While this size may seem rather small considering the size of hard disks today, but for an image used on the internet, this size is exorbitant. The same image as a JPG, would take less than an MB, in all probability.

Now a look at videos.

Video Data

A simple VCD quality video, hardly worth a scoff in today's HD world, has a resolution of 352x288 (PAL), at 24-bit colour, playing at 25 frames per second. A single frame here would be around 352x288x3 bytes = 304128 bytes = 297 kb. Not much? Imagine that coming at you 25 times a second. That would be around, 7.25 MB per second, a single VCD worth of content (around 80 minutes) would take over 34 GB to store!

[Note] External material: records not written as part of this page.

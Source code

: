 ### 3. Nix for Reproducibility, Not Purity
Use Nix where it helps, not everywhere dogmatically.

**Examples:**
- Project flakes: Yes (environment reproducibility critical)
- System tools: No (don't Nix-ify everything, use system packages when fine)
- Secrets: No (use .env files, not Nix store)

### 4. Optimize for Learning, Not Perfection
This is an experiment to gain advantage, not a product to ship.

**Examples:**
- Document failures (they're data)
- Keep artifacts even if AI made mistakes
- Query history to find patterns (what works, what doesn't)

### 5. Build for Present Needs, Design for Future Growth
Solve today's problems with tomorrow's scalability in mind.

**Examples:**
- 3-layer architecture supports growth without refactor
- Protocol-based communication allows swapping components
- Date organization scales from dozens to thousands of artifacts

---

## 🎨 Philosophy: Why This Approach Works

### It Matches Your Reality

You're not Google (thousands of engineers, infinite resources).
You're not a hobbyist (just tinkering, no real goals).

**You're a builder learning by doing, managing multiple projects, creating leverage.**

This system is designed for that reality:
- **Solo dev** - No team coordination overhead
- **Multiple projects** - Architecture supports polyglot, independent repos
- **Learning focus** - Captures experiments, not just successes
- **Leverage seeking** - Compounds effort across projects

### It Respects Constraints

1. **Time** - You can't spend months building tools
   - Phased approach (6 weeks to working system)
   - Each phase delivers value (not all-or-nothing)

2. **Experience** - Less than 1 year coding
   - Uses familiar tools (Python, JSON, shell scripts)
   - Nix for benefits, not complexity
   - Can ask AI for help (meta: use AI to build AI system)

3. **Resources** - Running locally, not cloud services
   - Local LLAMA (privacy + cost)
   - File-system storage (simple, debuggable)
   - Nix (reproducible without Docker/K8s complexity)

On comparing that to the actual size of a VCD disk -- around 700 MB -- we can see that what we have is a compression of over 48 times. This high compression is possible even with an outdated and inefficient codec such as MPEG 1. A careful observer may notice that the 700MB on a VCD also incudes audio, something we have not factored in, yet even with that included, we will only get a higher and more impressive compression ratio. Consider that today we have 1080p HD videos which have a resolution of up to 1920*1080, 20 times the resolution of a VCD.

Audio Data

Audio on the other hand is something we have all dealt with in an uncompressed form on audio CDs or even as WAV files on our hard disks. It is comparatively easier to deal with audio in its uncompressed form as they are of significantly lower size compared to video . To compare audio file sizes, an uncompressed audio file of around a minute will be as much as 10MB, while on compression, it is capable of reaching as little as 600 KB (AAC at 80 kbps) giving a ratio of as much as 17 times!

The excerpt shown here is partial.